Monday, September 21, 2009

Chinese lanterns and symphonies

Around me the mountains are like a bowl,
That part feels like home
In the morning the sun shines in my kitchen window
And I hear the traffic outside but it has become a sort of music
The cars going by, the honk of horns, together with the dancing green leaves
On my balcony plants and the tree outside the window.
The hum of my fan joins the symphony, and early in the morning
The neighbor’s truck radio and the sound of birds
They make it a sort of music, they do.

The other night I stayed up late trying to fashion a Chinese lantern
Out of wire hangers and pink tissue paper
It is a misshapen mass, a joke of craftsmanship, a laughing matter
When I lit a candle, though, it was harder to see the imperfections
And easier to feel the beauty of the soft light glow.
A little bit like my life, I think.
I’m trying to find work and there’s none to be had
I learned how to can this summer and I’m learning how to be married
And struggling to feel like I’m worth something

I wonder if I’d kept on the track I’d been going on,
If I’d have been like a blazing fire, hot and white, that burned itself out
Instead I’m like the Chinese lantern, a soft and steady glow
Casting light and casting shadows, filling the room with warmth
Not burning out, just being.
Not amazing the world with my scintillating light
But lighting the way in the darkness, with the wafting aroma of vanilla candles
And the way the gentle light hides the dirt on the carpet and the marks on the walls

Sometimes you might think that putting a candle under the covers,
That it will hide it and extinguish it
But the paper takes a naked flame, cold and sharp
And turns it into a giant pink ball of soft light
That illuminates everything
And somehow in my bowl of mountains
Instead of fighting against the cacophony of the world
I am joining the symphony right outside my window

Thursday, September 3, 2009

Collateral damage

In 1945 when the atomic bombs were dropped on Nagasaki and Hiroshima, 250,000 people or more died, most of them on the days of the bombing.
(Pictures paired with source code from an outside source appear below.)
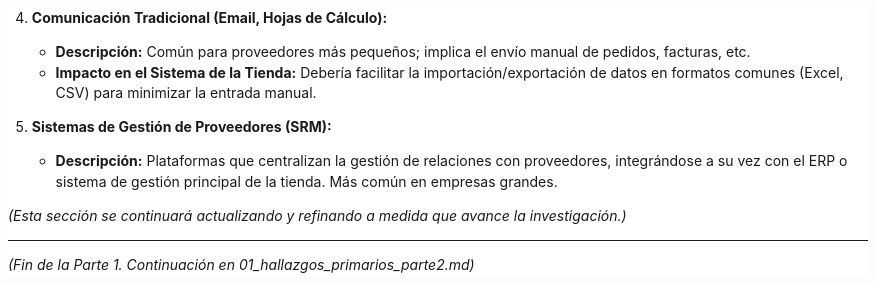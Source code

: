 4.  **Comunicación Tradicional (Email, Hojas de Cálculo):**
    *   **Descripción:** Común para proveedores más pequeños; implica el envío manual de pedidos, facturas, etc.
    *   **Impacto en el Sistema de la Tienda:** Debería facilitar la importación/exportación de datos en formatos comunes (Excel, CSV) para minimizar la entrada manual.

5.  **Sistemas de Gestión de Proveedores (SRM):**
    *   **Descripción:** Plataformas que centralizan la gestión de relaciones con proveedores, integrándose a su vez con el ERP o sistema de gestión principal de la tienda. Más común en empresas grandes.

*(Esta sección se continuará actualizando y refinando a medida que avance la investigación.)*

---
*(Fin de la Parte 1. Continuación en 01_hallazgos_primarios_parte2.md)*
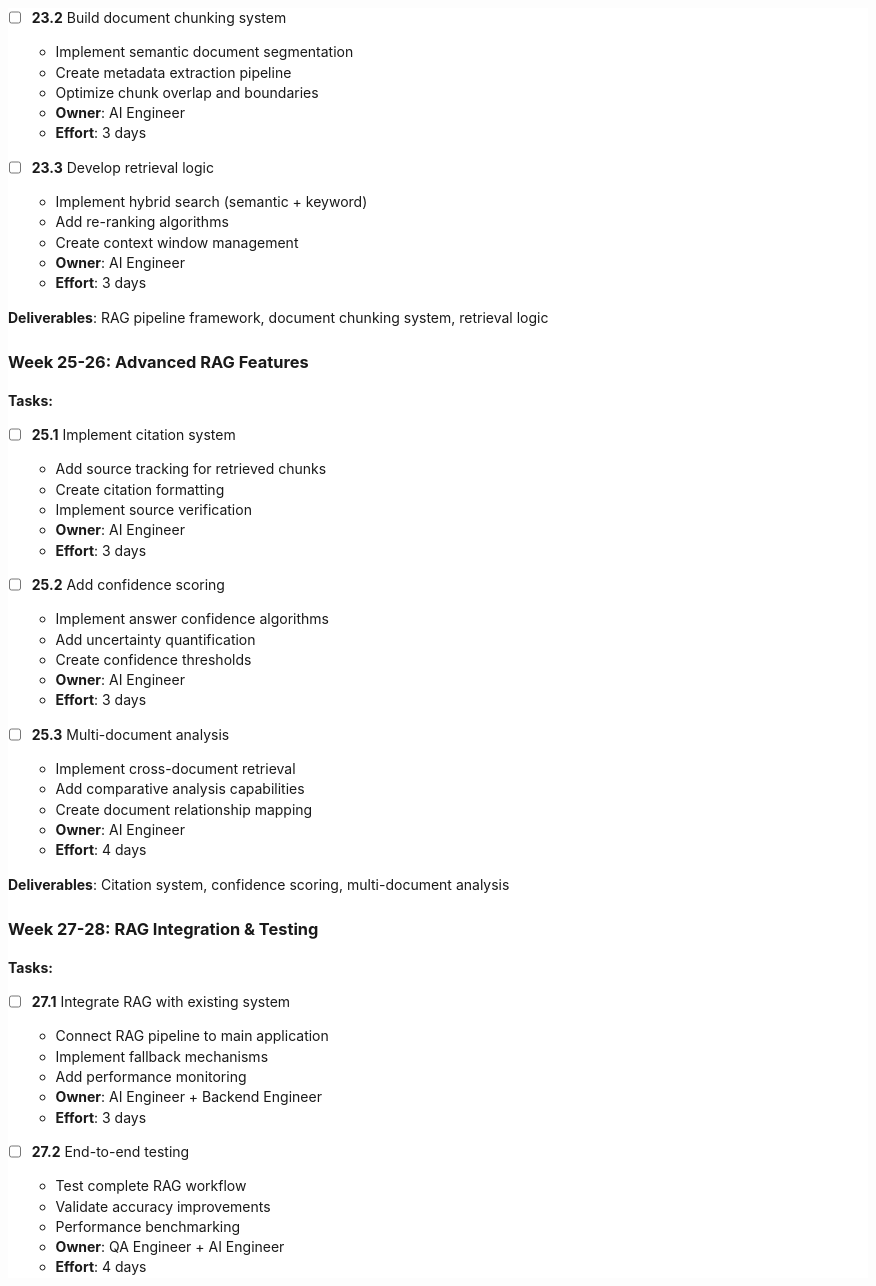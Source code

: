 - [ ] **23.2** Build document chunking system
  - Implement semantic document segmentation
  - Create metadata extraction pipeline
  - Optimize chunk overlap and boundaries
  - **Owner**: AI Engineer
  - **Effort**: 3 days

- [ ] **23.3** Develop retrieval logic
  - Implement hybrid search (semantic + keyword)
  - Add re-ranking algorithms
  - Create context window management
  - **Owner**: AI Engineer
  - **Effort**: 3 days

**Deliverables**: RAG pipeline framework, document chunking system, retrieval logic

### Week 25-26: Advanced RAG Features
**Tasks:**
- [ ] **25.1** Implement citation system
  - Add source tracking for retrieved chunks
  - Create citation formatting
  - Implement source verification
  - **Owner**: AI Engineer
  - **Effort**: 3 days

- [ ] **25.2** Add confidence scoring
  - Implement answer confidence algorithms
  - Add uncertainty quantification
  - Create confidence thresholds
  - **Owner**: AI Engineer
  - **Effort**: 3 days

- [ ] **25.3** Multi-document analysis
  - Implement cross-document retrieval
  - Add comparative analysis capabilities
  - Create document relationship mapping
  - **Owner**: AI Engineer
  - **Effort**: 4 days

**Deliverables**: Citation system, confidence scoring, multi-document analysis

### Week 27-28: RAG Integration & Testing
**Tasks:**
- [ ] **27.1** Integrate RAG with existing system
  - Connect RAG pipeline to main application
  - Implement fallback mechanisms
  - Add performance monitoring
  - **Owner**: AI Engineer + Backend Engineer
  - **Effort**: 3 days

- [ ] **27.2** End-to-end testing
  - Test complete RAG workflow
  - Validate accuracy improvements
  - Performance benchmarking
  - **Owner**: QA Engineer + AI Engineer
  - **Effort**: 4 days
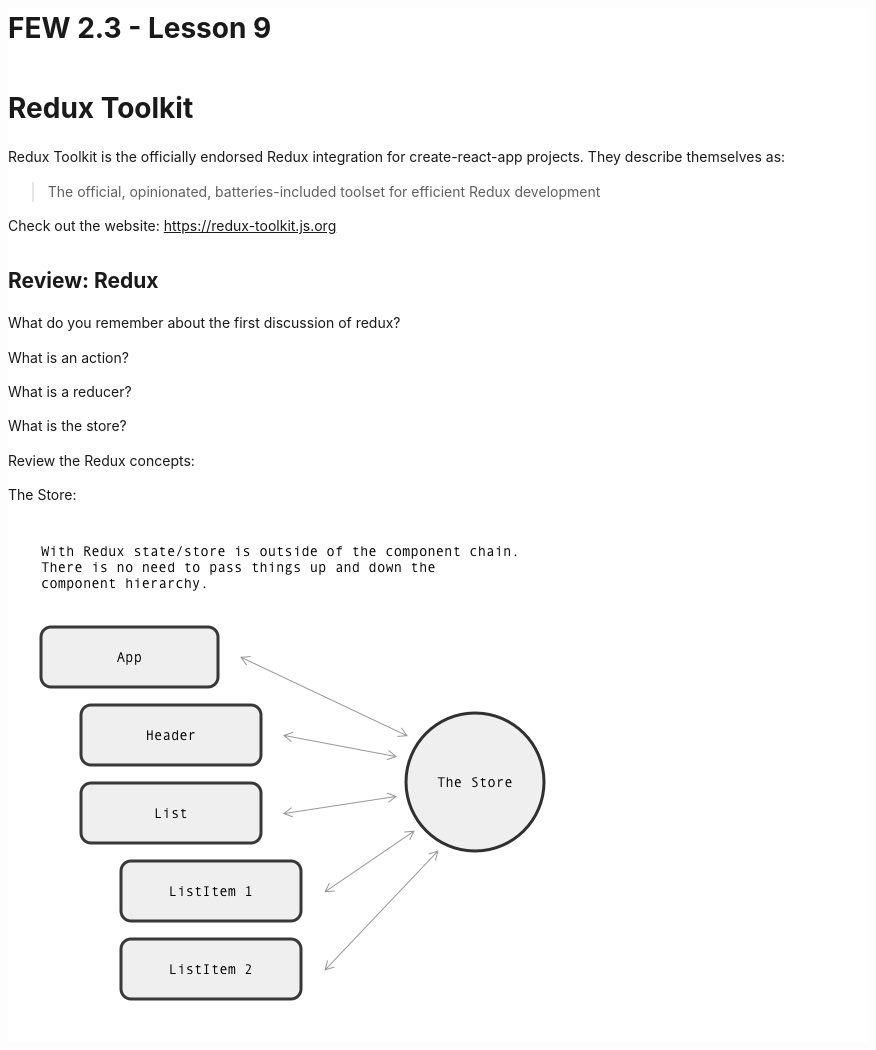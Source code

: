 # FEW 2.3 - Lesson 9

# Redux Toolkit

Redux Toolkit is the officially endorsed Redux integration for create-react-app projects. They describe themselves as: 

> The official, opinionated, batteries-included toolset for efficient Redux development

Check out the website: https://redux-toolkit.js.org



## Review: Redux



What do you remember about the first discussion of redux? 



What is an action? 



What is a reducer?



What is the store?



Review the Redux concepts: 

The Store:

![The store](images/03-redux-store.png)
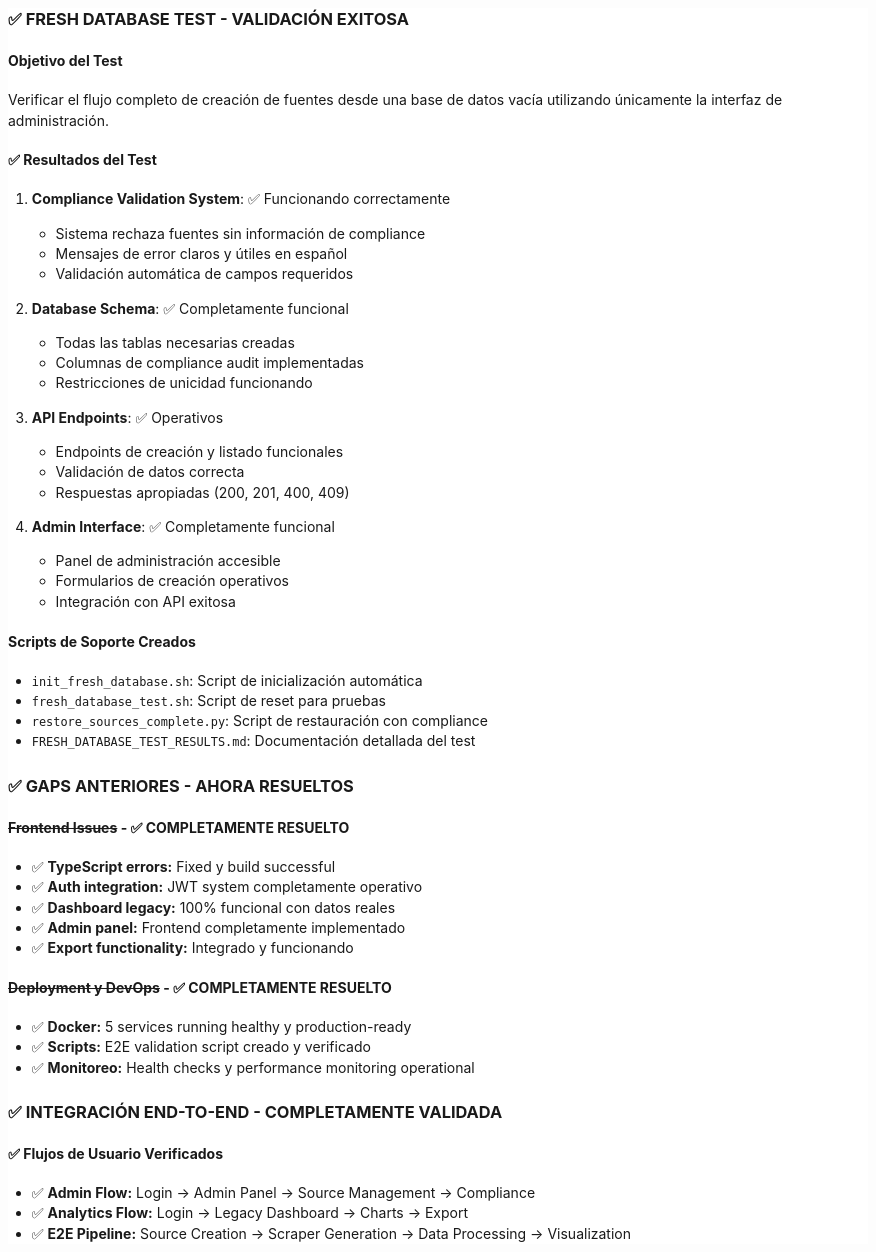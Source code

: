 ### ✅ FRESH DATABASE TEST - VALIDACIÓN EXITOSA

#### Objetivo del Test
Verificar el flujo completo de creación de fuentes desde una base de datos vacía utilizando únicamente la interfaz de administración.

#### ✅ Resultados del Test
1. **Compliance Validation System**: ✅ Funcionando correctamente
   - Sistema rechaza fuentes sin información de compliance
   - Mensajes de error claros y útiles en español
   - Validación automática de campos requeridos
   
2. **Database Schema**: ✅ Completamente funcional
   - Todas las tablas necesarias creadas
   - Columnas de compliance audit implementadas
   - Restricciones de unicidad funcionando
   
3. **API Endpoints**: ✅ Operativos
   - Endpoints de creación y listado funcionales
   - Validación de datos correcta
   - Respuestas apropiadas (200, 201, 400, 409)
   
4. **Admin Interface**: ✅ Completamente funcional
   - Panel de administración accesible
   - Formularios de creación operativos
   - Integración con API exitosa

#### Scripts de Soporte Creados
- `init_fresh_database.sh`: Script de inicialización automática
- `fresh_database_test.sh`: Script de reset para pruebas
- `restore_sources_complete.py`: Script de restauración con compliance
- `FRESH_DATABASE_TEST_RESULTS.md`: Documentación detallada del test

### ✅ GAPS ANTERIORES - AHORA RESUELTOS

#### ~~Frontend Issues~~ - ✅ COMPLETAMENTE RESUELTO
- ✅ **TypeScript errors:** Fixed y build successful
- ✅ **Auth integration:** JWT system completamente operativo
- ✅ **Dashboard legacy:** 100% funcional con datos reales
- ✅ **Admin panel:** Frontend completamente implementado
- ✅ **Export functionality:** Integrado y funcionando

#### ~~Deployment y DevOps~~ - ✅ COMPLETAMENTE RESUELTO
- ✅ **Docker:** 5 services running healthy y production-ready
- ✅ **Scripts:** E2E validation script creado y verificado
- ✅ **Monitoreo:** Health checks y performance monitoring operational

### ✅ INTEGRACIÓN END-TO-END - COMPLETAMENTE VALIDADA

#### ✅ Flujos de Usuario Verificados
- ✅ **Admin Flow:** Login → Admin Panel → Source Management → Compliance
- ✅ **Analytics Flow:** Login → Legacy Dashboard → Charts → Export
- ✅ **E2E Pipeline:** Source Creation → Scraper Generation → Data Processing → Visualization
But included in those 250,000 were 3,200 Japanese-Americans, Allied POW's, Korean and Chinese laborers, exchange-students from Malaya and a host of other unintended victims.
Not only that; it is more than 60 years after the events and Japanese people are still suffering the physical effects of radiation and the emotional effects of their country's destruction. In Hiroshima, in one day, 90% of the doctors and 93% of the nurses were killed. Most of the citizens had nothing to do whatsoever with the decisions being made by their government about the war. They were simply collateral damage.
It is true that we're each judged by our own actions and that before God we have to answer for ourselves and there is no such thing as blaming with him. We are responsible and accountable for our choices. But there is another thing to consider, and that is the far-reaching implications our actions have on others. That is why leaders are always (or should be!) judged more harshly. When you take leadership upon you, you also take responsibility for the outcome, whether it is good or bad.
Robin started reading a book this week about spiritual warfare and he talked to me about it, about the fact that when Christians investigate issues like that, they can expect to deal with some fallout. Satan would take advantage of the situation to attack us. We needed to be prepared for some blows. Was I okay with that, he asked.
We have some dear friends here who are so filled with the Holy Spirit, so overflowing with God's love and his GRACE, in every sense of the word.
But they've been through the fire. They have dealt with the fallout of every right decision they've made.
Am I ready for that kind of thing?
Last night at the girl's bible study I lead, we came up with a question that we couldn't answer. I felt the weight of it on my shoulders last night as I realized that I didn't know what to do, I had no idea, so how could I possibly model it for these girls if I didn't know myself? Are they going to suffer the collateral damage of me never responding to God in that particular area before?
Last week after one too many verbal assaults and behavior issues, I told a patient to pull his socks up. My boss called me the other day and discussed how this same patient has threatened to sue for the way he was treated by the night nurse (me!). Fallout. I wasn't prepared for the repercussions of my sticking-to-my-guns attitude.
I come home and tell Robin about my day, and he tells me about his, and we share them and we share the results (I told him before we were married that I needed to de-brief after work and actually from almost anything I do!) We carry each other's collateral damage, as well as the good things. Shared sorrows are lessened, shared joys are greater.